PM: No, a lot of times they are out of order. For a while I definitely did not want to show them in order. I feel like that has loosened up in a number of ways. I do not think it has to be strictly one way or another now. The numbering does allude to that ordering, so if you wanted to put them back into that order it is a possibility. Most of the time, however, it is about visual interest and variation. I have played with making animated GIFs of the photographic sequence, but that turns it more into documentation of a sculpture or of the performance of creating a sculpture, as opposed to a photograph, a photographic collage, or something else. I like that the work exists on a couple levels. I don't like it being too weighted one way or another, in the same way that I don't collage or cut into all of the images and they are not all straight photographs either. Sometimes I have them in order and sometimes not because I feel that it is important to keep the viewer guessing in a way. It doesn't pin it down or resolve itself easily.
I think that the individual pieces are bolstered by the context of a grouping, but I like that they can also totally exist on their own as well. They are fluid in that way.
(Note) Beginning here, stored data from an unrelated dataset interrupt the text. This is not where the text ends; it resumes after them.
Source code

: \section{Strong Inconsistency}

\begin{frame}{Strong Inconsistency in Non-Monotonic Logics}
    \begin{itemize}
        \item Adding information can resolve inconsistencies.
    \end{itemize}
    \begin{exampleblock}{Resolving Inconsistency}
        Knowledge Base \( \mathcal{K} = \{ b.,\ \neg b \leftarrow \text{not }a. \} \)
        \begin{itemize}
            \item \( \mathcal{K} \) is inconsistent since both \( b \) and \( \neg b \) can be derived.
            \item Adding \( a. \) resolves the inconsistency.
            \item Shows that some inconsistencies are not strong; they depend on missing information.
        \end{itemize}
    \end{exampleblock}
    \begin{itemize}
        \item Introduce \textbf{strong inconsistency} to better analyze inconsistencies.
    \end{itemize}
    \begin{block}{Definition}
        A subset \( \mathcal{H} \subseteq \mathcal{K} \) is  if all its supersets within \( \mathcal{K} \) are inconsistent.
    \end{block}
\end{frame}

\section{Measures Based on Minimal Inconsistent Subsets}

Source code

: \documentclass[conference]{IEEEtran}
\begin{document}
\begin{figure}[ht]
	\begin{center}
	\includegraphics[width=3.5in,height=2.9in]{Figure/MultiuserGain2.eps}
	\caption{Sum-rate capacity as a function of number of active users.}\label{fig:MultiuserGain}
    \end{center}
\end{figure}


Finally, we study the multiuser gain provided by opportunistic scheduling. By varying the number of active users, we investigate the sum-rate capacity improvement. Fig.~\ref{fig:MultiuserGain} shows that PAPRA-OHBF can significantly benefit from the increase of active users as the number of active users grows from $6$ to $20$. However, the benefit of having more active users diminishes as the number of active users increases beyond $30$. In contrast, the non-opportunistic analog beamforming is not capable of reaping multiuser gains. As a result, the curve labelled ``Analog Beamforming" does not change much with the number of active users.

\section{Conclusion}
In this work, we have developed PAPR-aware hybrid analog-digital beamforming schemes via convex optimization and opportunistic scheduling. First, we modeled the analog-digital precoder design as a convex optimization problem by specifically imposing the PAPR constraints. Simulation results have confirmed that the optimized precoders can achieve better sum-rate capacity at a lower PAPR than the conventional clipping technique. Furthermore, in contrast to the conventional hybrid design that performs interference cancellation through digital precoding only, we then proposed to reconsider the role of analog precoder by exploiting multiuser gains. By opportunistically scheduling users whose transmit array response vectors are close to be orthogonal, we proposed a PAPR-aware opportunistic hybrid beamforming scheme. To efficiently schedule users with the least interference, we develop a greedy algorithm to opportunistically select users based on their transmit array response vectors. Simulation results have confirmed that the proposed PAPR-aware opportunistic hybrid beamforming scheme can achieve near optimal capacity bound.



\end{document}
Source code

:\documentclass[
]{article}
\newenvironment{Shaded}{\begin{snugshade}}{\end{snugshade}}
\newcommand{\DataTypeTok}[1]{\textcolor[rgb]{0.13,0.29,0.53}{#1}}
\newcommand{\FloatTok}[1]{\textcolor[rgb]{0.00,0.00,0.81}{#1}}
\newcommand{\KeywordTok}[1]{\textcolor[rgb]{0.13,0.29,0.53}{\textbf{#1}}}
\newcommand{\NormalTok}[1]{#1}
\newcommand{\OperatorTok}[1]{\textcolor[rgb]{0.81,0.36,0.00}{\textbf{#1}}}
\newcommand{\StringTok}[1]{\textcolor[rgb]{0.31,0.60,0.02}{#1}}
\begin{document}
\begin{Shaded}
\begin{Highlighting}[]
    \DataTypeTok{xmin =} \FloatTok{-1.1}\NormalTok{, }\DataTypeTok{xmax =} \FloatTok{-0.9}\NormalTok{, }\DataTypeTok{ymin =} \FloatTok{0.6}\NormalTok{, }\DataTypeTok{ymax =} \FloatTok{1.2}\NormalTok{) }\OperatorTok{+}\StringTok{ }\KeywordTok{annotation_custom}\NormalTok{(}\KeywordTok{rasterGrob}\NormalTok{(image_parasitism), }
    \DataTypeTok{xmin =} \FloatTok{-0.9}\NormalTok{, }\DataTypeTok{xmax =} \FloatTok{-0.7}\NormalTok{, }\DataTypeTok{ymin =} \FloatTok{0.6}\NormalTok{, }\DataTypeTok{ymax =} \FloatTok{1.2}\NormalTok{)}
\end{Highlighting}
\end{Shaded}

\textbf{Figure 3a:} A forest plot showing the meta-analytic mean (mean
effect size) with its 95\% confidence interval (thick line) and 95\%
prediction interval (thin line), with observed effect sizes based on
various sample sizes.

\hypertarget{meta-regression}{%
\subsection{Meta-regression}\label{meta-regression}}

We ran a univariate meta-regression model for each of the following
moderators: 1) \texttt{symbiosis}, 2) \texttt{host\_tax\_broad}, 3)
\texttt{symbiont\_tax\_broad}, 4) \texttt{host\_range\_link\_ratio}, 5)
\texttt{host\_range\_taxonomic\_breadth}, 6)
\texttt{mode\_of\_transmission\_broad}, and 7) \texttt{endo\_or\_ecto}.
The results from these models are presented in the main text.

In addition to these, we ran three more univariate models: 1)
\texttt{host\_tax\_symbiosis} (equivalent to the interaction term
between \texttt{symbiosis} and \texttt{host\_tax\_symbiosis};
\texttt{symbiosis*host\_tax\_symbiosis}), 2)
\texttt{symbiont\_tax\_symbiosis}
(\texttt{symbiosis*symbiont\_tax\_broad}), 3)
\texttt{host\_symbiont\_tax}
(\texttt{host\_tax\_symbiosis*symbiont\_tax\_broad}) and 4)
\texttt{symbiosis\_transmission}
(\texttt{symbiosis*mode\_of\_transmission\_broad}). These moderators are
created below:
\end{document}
I can show one of them on its’ own here, and I can show the same one in the context of 20 other iterative images someplace else, and it works in both places. The sequence has a certain level of importance and you can engage with it on that level sometimes, but it also doesn't matter at other times. It can be about the relation between certain images or presenting them as surfaces, as opposed to documentation.
GF: Looking at the stacks of materials you use to make the images that you have on view in the gallery, the importance of these stacks seems to be in both how you layer the materials and in where you choose to put the camera to shoot it. Seeing them in the gallery as objects, you do not specify a specific place to stand in order to view them. Changing one’s position in relation to the stack changes the nature of how it is perceived. If I were the camera, changing my position would change the image that I would be able to capture and the finished prints would be impacted as well. Do you show the stacks often, or not? Also, when showing them, is it important to you how people experience them, in terms of them being only able to see them from certain angles?
PM: I have been showing them, but I never use the same materials that are in the photographs displayed around them. If I were to photograph a similar arrangement of the stack we are looking at, I would never show this sculptural arrangement in the same room as those photographs. I think that tips the hand too much and it would give away the images on a certain level. It would also become more about a comparison between what is or is not in the stack versus the prints made from it.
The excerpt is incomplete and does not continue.